[What is being asked]
The answer must consist of every line in the data that contains "string".

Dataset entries
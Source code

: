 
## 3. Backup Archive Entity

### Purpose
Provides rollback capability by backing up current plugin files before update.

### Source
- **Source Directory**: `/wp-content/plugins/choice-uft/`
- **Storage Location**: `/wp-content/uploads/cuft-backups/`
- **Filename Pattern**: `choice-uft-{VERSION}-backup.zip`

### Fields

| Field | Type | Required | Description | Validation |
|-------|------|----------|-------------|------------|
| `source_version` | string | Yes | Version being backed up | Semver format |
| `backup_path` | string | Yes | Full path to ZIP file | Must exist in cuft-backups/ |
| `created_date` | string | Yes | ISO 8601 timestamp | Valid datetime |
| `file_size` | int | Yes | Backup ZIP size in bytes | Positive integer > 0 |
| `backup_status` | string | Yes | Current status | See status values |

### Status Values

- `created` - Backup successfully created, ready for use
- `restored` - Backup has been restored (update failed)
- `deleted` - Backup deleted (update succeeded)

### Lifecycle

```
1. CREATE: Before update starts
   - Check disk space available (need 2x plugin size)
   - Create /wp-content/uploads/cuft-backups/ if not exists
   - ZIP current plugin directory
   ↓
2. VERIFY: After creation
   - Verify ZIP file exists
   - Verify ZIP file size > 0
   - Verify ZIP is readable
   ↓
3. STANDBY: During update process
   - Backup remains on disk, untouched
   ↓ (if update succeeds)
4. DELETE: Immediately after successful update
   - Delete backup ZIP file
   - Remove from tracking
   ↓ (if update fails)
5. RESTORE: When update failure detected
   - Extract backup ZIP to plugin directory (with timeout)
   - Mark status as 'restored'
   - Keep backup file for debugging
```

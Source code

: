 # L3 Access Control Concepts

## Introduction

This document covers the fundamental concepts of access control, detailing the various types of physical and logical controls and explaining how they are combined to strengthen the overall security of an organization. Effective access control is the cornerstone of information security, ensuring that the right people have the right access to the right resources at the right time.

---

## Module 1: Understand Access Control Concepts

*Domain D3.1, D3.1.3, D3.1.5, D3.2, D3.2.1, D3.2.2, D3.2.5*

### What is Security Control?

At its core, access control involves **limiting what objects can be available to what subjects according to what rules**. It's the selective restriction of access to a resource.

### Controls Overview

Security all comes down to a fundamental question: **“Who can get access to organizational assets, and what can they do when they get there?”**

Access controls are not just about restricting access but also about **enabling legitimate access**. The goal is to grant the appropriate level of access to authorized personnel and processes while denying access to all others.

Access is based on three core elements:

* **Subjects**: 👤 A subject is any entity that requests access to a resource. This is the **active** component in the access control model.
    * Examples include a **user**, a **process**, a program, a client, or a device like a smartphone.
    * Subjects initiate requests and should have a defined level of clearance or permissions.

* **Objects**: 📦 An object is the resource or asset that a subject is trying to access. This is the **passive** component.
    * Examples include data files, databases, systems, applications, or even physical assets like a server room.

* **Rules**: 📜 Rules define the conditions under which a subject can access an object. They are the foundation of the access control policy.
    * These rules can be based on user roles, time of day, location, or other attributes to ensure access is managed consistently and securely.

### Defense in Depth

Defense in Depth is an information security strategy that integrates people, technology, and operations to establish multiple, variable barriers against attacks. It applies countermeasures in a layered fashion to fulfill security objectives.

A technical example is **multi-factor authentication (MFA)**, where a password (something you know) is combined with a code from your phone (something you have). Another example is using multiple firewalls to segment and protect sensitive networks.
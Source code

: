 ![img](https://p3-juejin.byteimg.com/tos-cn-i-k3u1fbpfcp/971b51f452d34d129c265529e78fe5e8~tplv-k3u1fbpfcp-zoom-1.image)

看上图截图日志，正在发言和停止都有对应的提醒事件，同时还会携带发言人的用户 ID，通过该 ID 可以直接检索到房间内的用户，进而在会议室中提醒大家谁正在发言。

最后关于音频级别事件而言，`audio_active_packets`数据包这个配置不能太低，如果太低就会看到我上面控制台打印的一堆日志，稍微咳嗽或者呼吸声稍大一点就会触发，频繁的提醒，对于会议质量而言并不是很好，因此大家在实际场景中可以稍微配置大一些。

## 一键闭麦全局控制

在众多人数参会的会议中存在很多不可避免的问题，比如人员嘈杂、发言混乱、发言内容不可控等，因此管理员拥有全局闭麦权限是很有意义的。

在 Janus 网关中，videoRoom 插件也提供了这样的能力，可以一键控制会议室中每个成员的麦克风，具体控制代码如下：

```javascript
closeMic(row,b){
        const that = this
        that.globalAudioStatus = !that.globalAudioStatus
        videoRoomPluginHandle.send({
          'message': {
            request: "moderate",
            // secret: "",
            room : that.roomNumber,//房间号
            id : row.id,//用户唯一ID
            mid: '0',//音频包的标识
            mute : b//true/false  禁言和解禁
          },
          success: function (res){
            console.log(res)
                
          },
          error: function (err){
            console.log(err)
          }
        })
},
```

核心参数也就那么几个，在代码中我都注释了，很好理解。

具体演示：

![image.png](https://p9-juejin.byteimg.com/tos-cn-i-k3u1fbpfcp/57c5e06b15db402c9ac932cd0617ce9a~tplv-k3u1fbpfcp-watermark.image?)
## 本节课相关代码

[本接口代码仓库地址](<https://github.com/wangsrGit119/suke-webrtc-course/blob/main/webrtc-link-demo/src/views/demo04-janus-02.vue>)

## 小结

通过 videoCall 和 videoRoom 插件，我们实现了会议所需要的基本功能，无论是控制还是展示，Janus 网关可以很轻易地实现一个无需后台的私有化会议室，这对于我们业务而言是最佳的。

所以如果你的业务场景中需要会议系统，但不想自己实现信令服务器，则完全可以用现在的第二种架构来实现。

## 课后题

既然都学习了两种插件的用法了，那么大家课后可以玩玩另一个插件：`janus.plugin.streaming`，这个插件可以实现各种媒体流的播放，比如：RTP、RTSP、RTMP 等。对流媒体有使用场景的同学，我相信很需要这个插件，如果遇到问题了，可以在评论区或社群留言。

[Task answer]
| `source_version` | string | Yes | Version being backed up | Semver format |
| `backup_path` | string | Yes | Full path to ZIP file | Must exist in cuft-backups/ |
| `created_date` | string | Yes | ISO 8601 timestamp | Valid datetime |
| `backup_status` | string | Yes | Current status | See status values |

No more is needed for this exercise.